*Assignment*:
Pull out every line below that holds the word "triggered".

Pictures paired with source code:

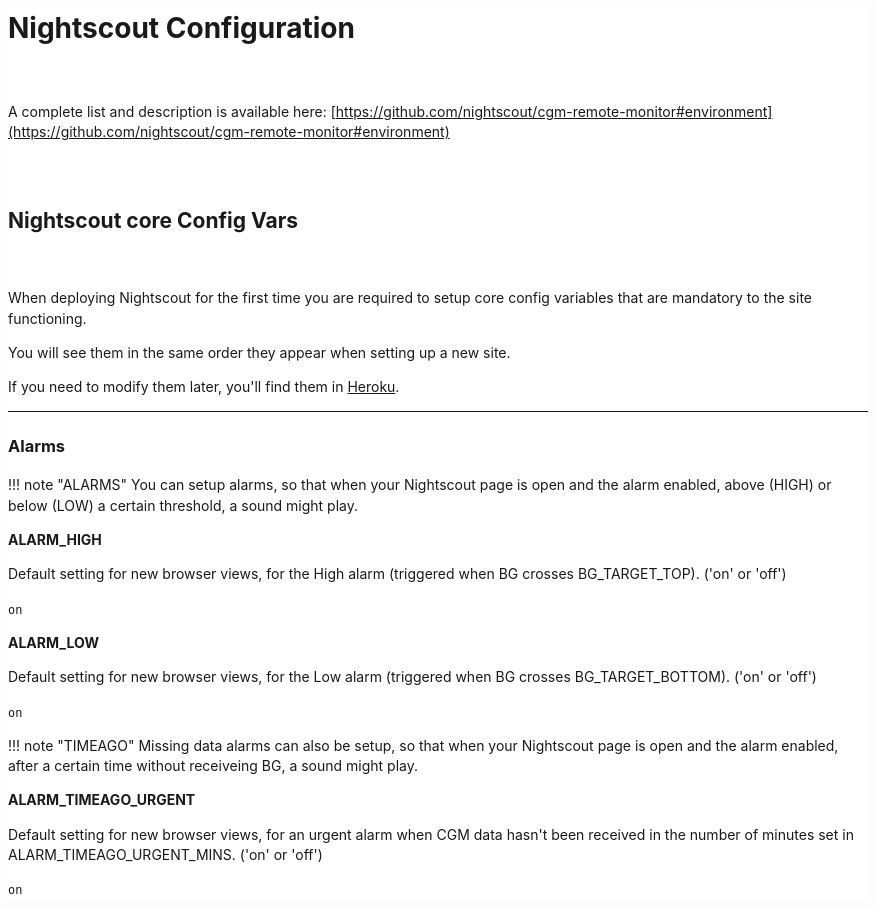 # Nightscout Configuration

</br>

A complete list and description is available here: [https://github.com/nightscout/cgm-remote-monitor#environment](https://github.com/nightscout/cgm-remote-monitor#environment)

</br>

## Nightscout core Config Vars

</br>

When deploying Nightscout for the first time you are required to setup core config variables that are mandatory to the site functioning.

You will see them in the same order they appear when setting up a new site.

If you need to modify them later, you'll find them in [Heroku](../setup_variables#editing-config-vars-in-heroku).



------

### Alarms

!!! note "ALARMS"
    You can setup alarms, so that when your Nightscout page is open and the alarm enabled, above (HIGH) or below (LOW) a certain threshold, a sound might play.

**ALARM_HIGH**

Default setting for new browser views, for the High alarm (triggered when BG crosses BG_TARGET_TOP). ('on' or 'off')

```
on
```

**ALARM_LOW**

Default setting for new browser views, for the Low alarm (triggered when BG crosses BG_TARGET_BOTTOM). ('on' or 'off')

```
on
```

!!! note "TIMEAGO"
    Missing data alarms can also be setup, so that when your Nightscout page is open and the alarm enabled, after a certain time without receiveing BG, a sound might play.

**ALARM_TIMEAGO_URGENT**

Default setting for new browser views, for an urgent alarm when CGM data hasn't been received in the number of minutes set in ALARM_TIMEAGO_URGENT_MINS. ('on' or 'off')

```
on
```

*Exercise output*:
Default setting for new browser views, for the High alarm (triggered when BG crosses BG_TARGET_TOP). ('on' or 'off')
Default setting for new browser views, for the Low alarm (triggered when BG crosses BG_TARGET_BOTTOM). ('on' or 'off')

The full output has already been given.